Nasz Czytelnik kilka dni temu zauważył, że na świeżo wybudowanej drodze zapadła się studzienka.
„Studzienka nie pokrywa się płaszczyzną z asfaltem. Kilka dni temu kuto nowy asfalt i wyrównywano studzienkę. Ktoś jest chyba nieodpowiedzialny? Jak nowa droga może nie mieć jednolitego asfaltu, tylko dokładany asfalt? Czy ktoś tworząc nową drogę nie potrafi wyrównać studzienek przed układaniem warstwy ścieralnej?” – pyta Czytelnik RzN.
„Po zimie w tym miejscu będzie ekipa remontowa, bo do „łaty” asfaltu „podejdzie” woda i wszystko się rozsypie. Inspektor, oczywiście, inwestycję przyjmie, bo teraz wszystko jest idealnie, ale za dwa lata miasto będzie wydawało kolejne pieniądze na remonty i „wyrównywanie” studzienek” – uważa Czytelnik.

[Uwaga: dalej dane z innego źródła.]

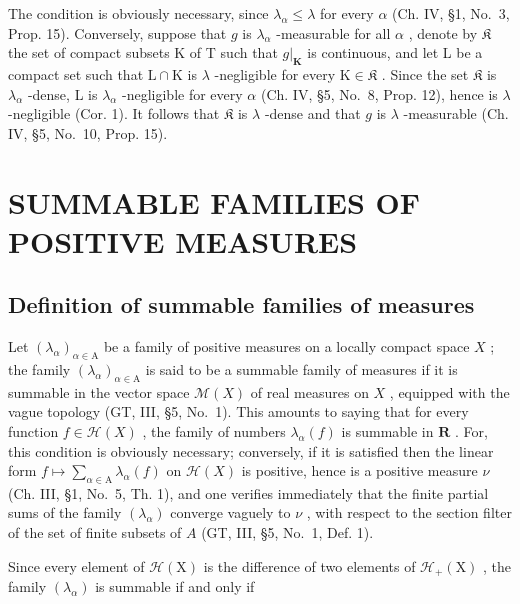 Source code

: The condition is obviously necessary, since \(\lambda_{\alpha} \leqslant \lambda\) for every \(\alpha\) (Ch. IV, §1, No.~3, Prop. 15). Conversely, suppose that \(g\) is \(\lambda_{\alpha}\) -measurable for all \(\alpha\) , denote by \(\mathfrak{K}\) the set of compact subsets K of T such that \(g|_{\mathbf{K}}\) is continuous, and let L be a compact set such that \(\mathrm{L} \cap \mathrm{K}\) is \(\lambda\) -negligible for every \(\mathrm{K} \in \mathfrak{K}\) . Since the set \(\mathfrak{K}\) is \(\lambda_{\alpha}\) -dense, L is \(\lambda_{\alpha}\) -negligible for every \(\alpha\) (Ch. IV, §5, No.~8, Prop. 12), hence is \(\lambda\) -negligible (Cor. 1). It follows that \(\mathfrak{K}\) is \(\lambda\) -dense and that \(g\) is \(\lambda\) -measurable (Ch. IV, §5, No.~10, Prop. 15).

\section{SUMMABLE FAMILIES OF POSITIVE MEASURES}

\subsection{Definition of summable families of measures}

Let \((\lambda_{\alpha})_{\alpha \in \mathrm{A}}\) be a family of positive measures on a locally compact space \(X\) ; the family \((\lambda_{\alpha})_{\alpha \in \mathrm{A}}\) is said to be a summable family of measures if it is summable in the vector space \(\mathcal{M}(X)\) of real measures on \(X\) , equipped with the vague topology (GT, III, §5, No.~1). This amounts to saying that for every function \(f \in \mathcal{H}(X)\) , the family of numbers \(\lambda_{\alpha}(f)\) is summable in \(\mathbf{R}\) . For, this condition is obviously necessary; conversely, if it is satisfied then the linear form \(f \mapsto \sum_{\alpha \in \mathrm{A}} \lambda_{\alpha}(f)\) on \(\mathcal{H}(X)\) is positive, hence is a positive measure \(\nu\) (Ch. III, §1, No.~5, Th. 1), and one verifies immediately that the finite partial sums of the family \((\lambda_{\alpha})\) converge vaguely to \(\nu\) , with respect to the section filter of the set of finite subsets of \(A\) (GT, III, §5, No.~1, Def. 1).

Since every element of \(\mathcal{H}(\mathrm{X})\) is the difference of two elements of \(\mathcal{H}_{+}(\mathrm{X})\) , the family \((\lambda_{\alpha})\) is summable if and only if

To jednak nie koniec, nasz Czytelnik zauważył też fragment ul. Ustrzyckiej, który styka się z nową drogą – chodzi o odcinek około 150 cm – został nienaprawiany, choć było widać, że asfalt na nim jest nierówny i popękany. „Można było się domyśleć, że trzeba sfrezować te 150 cm więcej asfaltu i wyrównać jezdnię, zamiast oczywiście łatać” – podpowiada Czytelnik.
Maciej Chłodnicki, rzecznik prezydenta Rzeszowa, przyznaje, że w nawierzchni nowej jezdni pojawiły się niedociągnięcia. – Były one widoczne podczas odbiorów. Wówczas zleciliśmy poprawki i dopiero wtedy zaakceptowaliśmy inwestycję – mówi Chłodnicki.
– Poprawki zostały wykonane na koszt firmy. Za poprawę ewentualnych usterek w okresie gwarancyjnym również nie będziemy płacić – dodaje rzecznik.